It felt so...strange to have her own actions summed up and offered back to her in such a matter-of-fact way. But it did seem that Kol had the gist of what had happened. So, Bonnie nodded, not even trying to hide the frown that marred her face. Not only did they cut her off for doing something they didn't approve of, but they had forced her into doing things that she didn't actually want to do. She'd done some of the things she had because they had wanted her to, even thought they didn't explain the why.
"Up until that point I'd done what they'd wanted me to, though." Bonnie offered, though her tone conveyed that that hadn't exactly been happily so. He had told her that he needed full disclosure and all the info, so here it was. She was sharing, even if it felt....weird.
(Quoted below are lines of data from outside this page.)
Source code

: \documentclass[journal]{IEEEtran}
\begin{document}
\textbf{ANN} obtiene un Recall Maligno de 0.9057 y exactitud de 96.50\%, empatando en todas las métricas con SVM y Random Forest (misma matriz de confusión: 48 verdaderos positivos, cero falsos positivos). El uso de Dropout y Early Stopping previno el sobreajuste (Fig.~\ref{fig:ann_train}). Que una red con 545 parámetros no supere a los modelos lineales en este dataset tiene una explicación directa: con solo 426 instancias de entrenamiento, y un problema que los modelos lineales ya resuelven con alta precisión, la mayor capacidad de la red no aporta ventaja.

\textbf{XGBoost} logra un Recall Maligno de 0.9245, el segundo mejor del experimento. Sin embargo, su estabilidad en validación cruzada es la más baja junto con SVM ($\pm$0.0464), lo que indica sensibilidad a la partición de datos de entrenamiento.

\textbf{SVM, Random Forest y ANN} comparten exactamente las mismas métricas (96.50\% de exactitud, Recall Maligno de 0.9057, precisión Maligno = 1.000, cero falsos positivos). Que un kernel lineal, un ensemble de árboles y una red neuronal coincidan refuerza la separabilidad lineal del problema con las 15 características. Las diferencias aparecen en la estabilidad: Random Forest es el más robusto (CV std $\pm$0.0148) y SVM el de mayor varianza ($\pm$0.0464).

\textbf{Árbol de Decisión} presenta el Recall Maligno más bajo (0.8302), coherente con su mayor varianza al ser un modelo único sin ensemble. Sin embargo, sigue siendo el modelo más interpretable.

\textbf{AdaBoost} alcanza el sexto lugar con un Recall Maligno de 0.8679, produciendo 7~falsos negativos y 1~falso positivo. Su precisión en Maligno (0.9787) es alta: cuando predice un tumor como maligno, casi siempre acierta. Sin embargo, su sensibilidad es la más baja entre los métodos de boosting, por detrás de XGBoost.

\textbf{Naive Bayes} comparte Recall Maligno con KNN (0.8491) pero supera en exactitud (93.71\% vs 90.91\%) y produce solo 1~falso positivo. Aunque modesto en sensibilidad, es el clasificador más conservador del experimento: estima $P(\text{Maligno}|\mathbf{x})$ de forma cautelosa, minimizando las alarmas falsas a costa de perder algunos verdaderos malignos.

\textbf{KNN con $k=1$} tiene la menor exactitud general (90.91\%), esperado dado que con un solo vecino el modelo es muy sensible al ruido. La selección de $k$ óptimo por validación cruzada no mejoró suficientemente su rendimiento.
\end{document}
Bonnie wasn't exactly relaxing, but she did sit back against the bench and move to lift a leg up so that she could sit on it. "He did trick me. I didn't know what I was getting into really. All he told me was that it was another kind of magic, at first, and it was another way for me to help. I didn't know the risks."
The sad thing was, though, that even if he had laid the risks out....she would have been tempted to do it...and she knew that she would have at the very least seriously considered saying yes. And she even felt guilt, just a tad, for saying that. Maybe Kol didn't understand how empty it felt, but she still remembered. Not being able to call on that magic and not being able to feel the nature around her....it still kind of got to her sometimes, actually.
"I know that now." Bonnie repeated the words, and she did know that now. It would have been better if she'd known that at the time, though. Bonnie nodded, feeling a bit like a bobble head at the moment. Kol was putting pieces together pretty easily, but it was still her life, it was still things that she carried with her and had gone through. He needed to know, though, in order to help.
He had to ask the worst possible question for a Bennett witch, though. Or maybe it was just the worst question for THIS Bennett witch. "The guilt about my grams...a little, but I've heaped on more guilt about other things since then. It's just what I do. I feel like I should solve problems and help my friends and if I fail them in some way...or play a part in people I care about getting killed...." Bonnie gave a vague gesture, feeling like the rest was pretty self explanatory with the 'I blame myself' bit.
She carried the most guilt about her grams, Jeremy, and her father....but her mother was even there a little bit, even though she hadn't died unlike the others.